──────── Exercise material

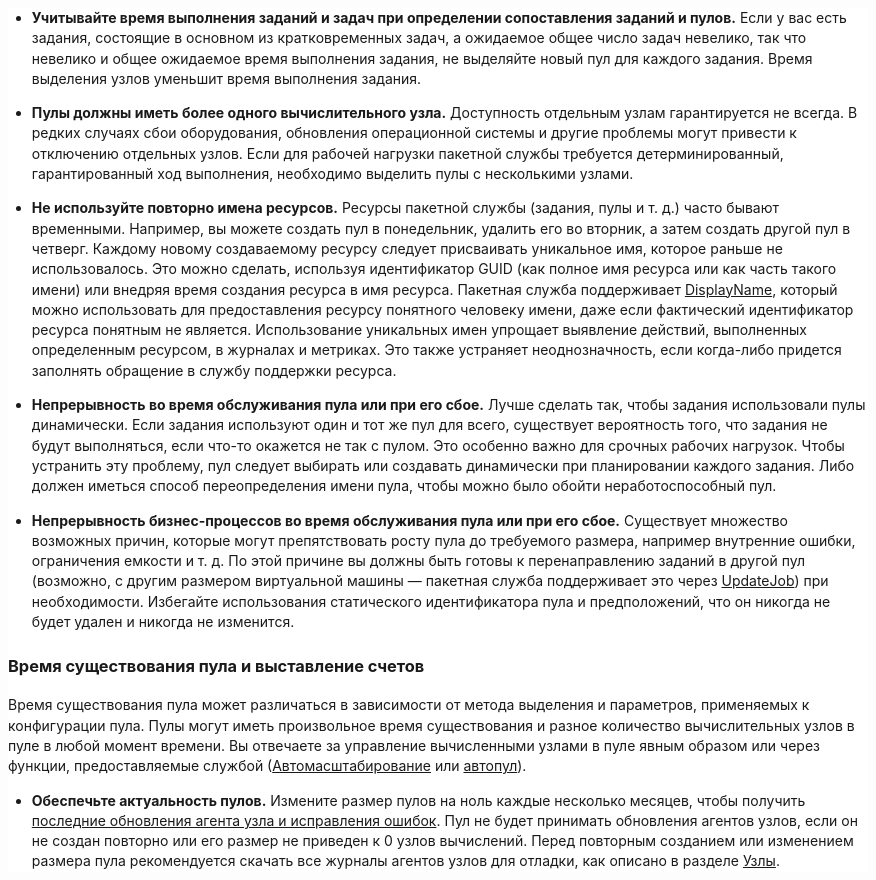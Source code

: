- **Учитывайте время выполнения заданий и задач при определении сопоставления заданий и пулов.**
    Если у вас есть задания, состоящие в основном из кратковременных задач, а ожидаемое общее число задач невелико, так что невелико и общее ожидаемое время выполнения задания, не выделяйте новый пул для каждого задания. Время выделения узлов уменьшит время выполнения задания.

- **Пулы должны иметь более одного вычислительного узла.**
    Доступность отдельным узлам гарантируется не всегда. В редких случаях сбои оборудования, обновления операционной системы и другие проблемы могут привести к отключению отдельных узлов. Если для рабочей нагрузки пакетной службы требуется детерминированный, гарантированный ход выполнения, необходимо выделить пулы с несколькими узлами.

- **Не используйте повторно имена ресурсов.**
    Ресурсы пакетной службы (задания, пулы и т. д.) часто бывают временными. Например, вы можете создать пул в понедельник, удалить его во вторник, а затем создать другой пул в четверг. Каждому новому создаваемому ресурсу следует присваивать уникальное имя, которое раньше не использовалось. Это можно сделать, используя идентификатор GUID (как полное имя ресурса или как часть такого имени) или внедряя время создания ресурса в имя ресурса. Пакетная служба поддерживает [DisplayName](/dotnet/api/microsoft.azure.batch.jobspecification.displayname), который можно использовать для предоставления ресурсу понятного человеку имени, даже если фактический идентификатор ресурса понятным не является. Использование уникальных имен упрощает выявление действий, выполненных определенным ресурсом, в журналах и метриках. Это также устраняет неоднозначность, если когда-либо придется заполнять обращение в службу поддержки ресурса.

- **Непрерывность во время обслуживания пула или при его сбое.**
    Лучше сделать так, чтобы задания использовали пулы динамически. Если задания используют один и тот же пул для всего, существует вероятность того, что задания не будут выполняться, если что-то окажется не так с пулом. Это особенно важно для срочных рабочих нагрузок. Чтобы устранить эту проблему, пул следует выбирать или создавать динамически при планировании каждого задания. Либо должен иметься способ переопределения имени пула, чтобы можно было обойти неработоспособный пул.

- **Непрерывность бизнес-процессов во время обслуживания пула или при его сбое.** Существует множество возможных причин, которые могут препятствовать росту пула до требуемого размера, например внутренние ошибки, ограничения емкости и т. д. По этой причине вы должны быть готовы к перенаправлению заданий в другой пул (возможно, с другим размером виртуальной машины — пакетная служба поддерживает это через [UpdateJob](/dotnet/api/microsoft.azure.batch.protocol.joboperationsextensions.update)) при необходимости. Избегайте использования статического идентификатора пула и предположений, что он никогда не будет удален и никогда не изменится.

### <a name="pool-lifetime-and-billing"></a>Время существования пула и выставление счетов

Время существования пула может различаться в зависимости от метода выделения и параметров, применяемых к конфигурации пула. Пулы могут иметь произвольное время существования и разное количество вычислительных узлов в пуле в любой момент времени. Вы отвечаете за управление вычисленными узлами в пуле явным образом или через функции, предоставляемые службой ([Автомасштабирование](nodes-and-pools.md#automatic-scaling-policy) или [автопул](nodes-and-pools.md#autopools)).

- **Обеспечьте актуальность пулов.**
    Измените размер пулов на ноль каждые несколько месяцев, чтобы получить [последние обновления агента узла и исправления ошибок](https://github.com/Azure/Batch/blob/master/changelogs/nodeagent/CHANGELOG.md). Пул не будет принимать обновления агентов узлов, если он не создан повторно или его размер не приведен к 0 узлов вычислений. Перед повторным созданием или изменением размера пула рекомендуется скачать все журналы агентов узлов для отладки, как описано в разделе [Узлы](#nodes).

────────────────

• Prompt
Looking at the records above, return exactly the lines from the line with "заданий и пулов.**" to the line with "- **Непрерывность во", both ends included.

• Problem solution
:- **Учитывайте время выполнения заданий и задач при определении сопоставления заданий и пулов.**
    Если у вас есть задания, состоящие в основном из кратковременных задач, а ожидаемое общее число задач невелико, так что невелико и общее ожидаемое время выполнения задания, не выделяйте новый пул для каждого задания. Время выделения узлов уменьшит время выполнения задания.

- **Пулы должны иметь более одного вычислительного узла.**
    Доступность отдельным узлам гарантируется не всегда. В редких случаях сбои оборудования, обновления операционной системы и другие проблемы могут привести к отключению отдельных узлов. Если для рабочей нагрузки пакетной службы требуется детерминированный, гарантированный ход выполнения, необходимо выделить пулы с несколькими узлами.

- **Не используйте повторно имена ресурсов.**
    Ресурсы пакетной службы (задания, пулы и т. д.) часто бывают временными. Например, вы можете создать пул в понедельник, удалить его во вторник, а затем создать другой пул в четверг. Каждому новому создаваемому ресурсу следует присваивать уникальное имя, которое раньше не использовалось. Это можно сделать, используя идентификатор GUID (как полное имя ресурса или как часть такого имени) или внедряя время создания ресурса в имя ресурса. Пакетная служба поддерживает [DisplayName](/dotnet/api/microsoft.azure.batch.jobspecification.displayname), который можно использовать для предоставления ресурсу понятного человеку имени, даже если фактический идентификатор ресурса понятным не является. Использование уникальных имен упрощает выявление действий, выполненных определенным ресурсом, в журналах и метриках. Это также устраняет неоднозначность, если когда-либо придется заполнять обращение в службу поддержки ресурса.

- **Непрерывность во время обслуживания пула или при его сбое.**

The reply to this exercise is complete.